What is expected: Looking at the listing below, work out the number of lines where the string "curl" shows up, and give that number only.

Records supplied section start

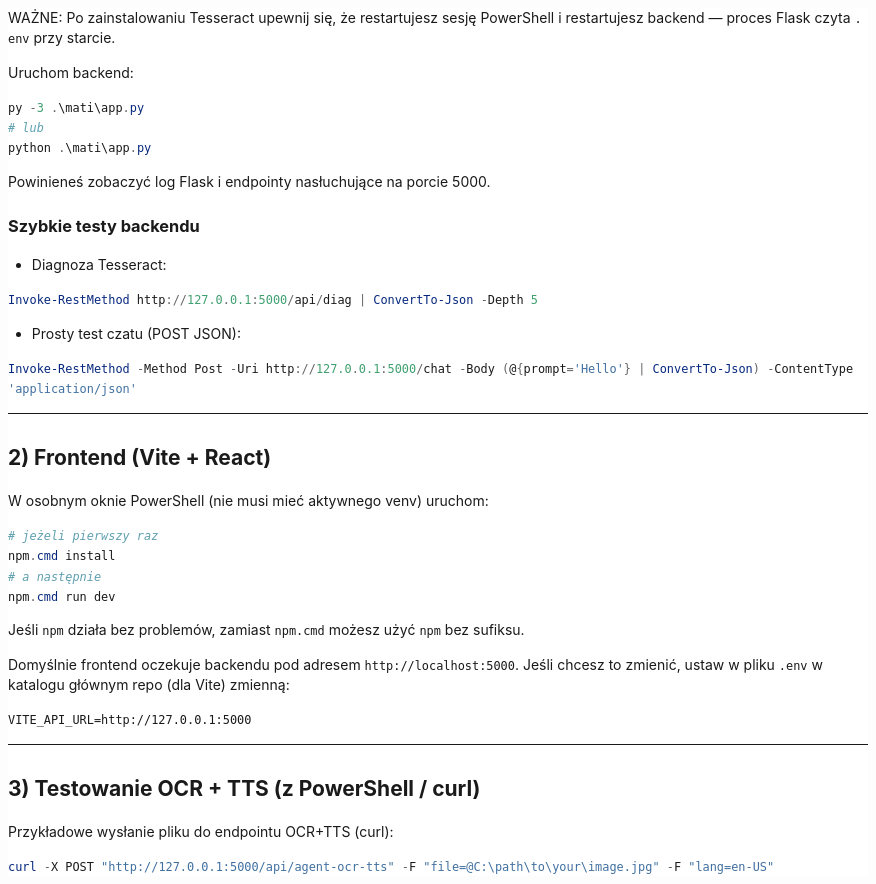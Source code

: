 WAŻNE: Po zainstalowaniu Tesseract upewnij się, że restartujesz sesję PowerShell i restartujesz backend — proces Flask czyta `.env` przy starcie.

Uruchom backend:

```powershell
py -3 .\mati\app.py
# lub
python .\mati\app.py
```

Powinieneś zobaczyć log Flask i endpointy nasłuchujące na porcie 5000.

### Szybkie testy backendu

- Diagnoza Tesseract:

```powershell
Invoke-RestMethod http://127.0.0.1:5000/api/diag | ConvertTo-Json -Depth 5
```

- Prosty test czatu (POST JSON):

```powershell
Invoke-RestMethod -Method Post -Uri http://127.0.0.1:5000/chat -Body (@{prompt='Hello'} | ConvertTo-Json) -ContentType 'application/json'
```

---

## 2) Frontend (Vite + React)

W osobnym oknie PowerShell (nie musi mieć aktywnego venv) uruchom:

```powershell
# jeżeli pierwszy raz
npm.cmd install
# a następnie
npm.cmd run dev
```

Jeśli `npm` działa bez problemów, zamiast `npm.cmd` możesz użyć `npm` bez sufiksu.

Domyślnie frontend oczekuje backendu pod adresem `http://localhost:5000`. Jeśli chcesz to zmienić, ustaw w pliku `.env` w katalogu głównym repo (dla Vite) zmienną:

```
VITE_API_URL=http://127.0.0.1:5000
```

---

## 3) Testowanie OCR + TTS (z PowerShell / curl)

Przykładowe wysłanie pliku do endpointu OCR+TTS (curl):

```powershell
curl -X POST "http://127.0.0.1:5000/api/agent-ocr-tts" -F "file=@C:\path\to\your\image.jpg" -F "lang=en-US"
```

Records supplied section end

Result for this task: 3